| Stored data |
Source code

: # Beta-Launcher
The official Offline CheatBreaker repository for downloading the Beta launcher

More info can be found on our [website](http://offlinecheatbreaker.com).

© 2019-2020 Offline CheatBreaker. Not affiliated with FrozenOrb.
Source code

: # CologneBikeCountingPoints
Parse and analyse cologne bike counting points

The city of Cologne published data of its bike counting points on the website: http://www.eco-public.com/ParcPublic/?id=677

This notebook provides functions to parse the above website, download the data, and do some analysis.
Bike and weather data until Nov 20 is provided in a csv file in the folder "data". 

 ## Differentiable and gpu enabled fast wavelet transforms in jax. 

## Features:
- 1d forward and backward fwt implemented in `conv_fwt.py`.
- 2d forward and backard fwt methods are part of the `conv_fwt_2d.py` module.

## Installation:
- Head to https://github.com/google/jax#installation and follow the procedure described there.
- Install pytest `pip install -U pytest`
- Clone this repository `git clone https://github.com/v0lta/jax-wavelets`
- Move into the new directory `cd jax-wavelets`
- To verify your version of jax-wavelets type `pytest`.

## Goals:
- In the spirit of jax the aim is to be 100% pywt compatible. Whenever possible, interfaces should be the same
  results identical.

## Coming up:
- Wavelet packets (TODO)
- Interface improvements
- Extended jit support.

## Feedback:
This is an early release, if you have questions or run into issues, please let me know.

| Exercise prompt |
In full and without error, restate the data.

| Written solution |
Source code

: # Beta-Launcher
The official Offline CheatBreaker repository for downloading the Beta launcher

More info can be found on our [website](http://offlinecheatbreaker.com).

© 2019-2020 Offline CheatBreaker. Not affiliated with FrozenOrb.
Source code

: # CologneBikeCountingPoints
Parse and analyse cologne bike counting points

The city of Cologne published data of its bike counting points on the website: http://www.eco-public.com/ParcPublic/?id=677

This notebook provides functions to parse the above website, download the data, and do some analysis.
Bike and weather data until Nov 20 is provided in a csv file in the folder "data". 

 ## Differentiable and gpu enabled fast wavelet transforms in jax. 

## Features:
- 1d forward and backward fwt implemented in `conv_fwt.py`.
- 2d forward and backard fwt methods are part of the `conv_fwt_2d.py` module.

## Installation:
- Head to https://github.com/google/jax#installation and follow the procedure described there.
- Install pytest `pip install -U pytest`
- Clone this repository `git clone https://github.com/v0lta/jax-wavelets`
- Move into the new directory `cd jax-wavelets`
- To verify your version of jax-wavelets type `pytest`.

## Goals:
- In the spirit of jax the aim is to be 100% pywt compatible. Whenever possible, interfaces should be the same
  results identical.

## Coming up:
- Wavelet packets (TODO)
- Interface improvements
- Extended jit support.

## Feedback:
This is an early release, if you have questions or run into issues, please let me know.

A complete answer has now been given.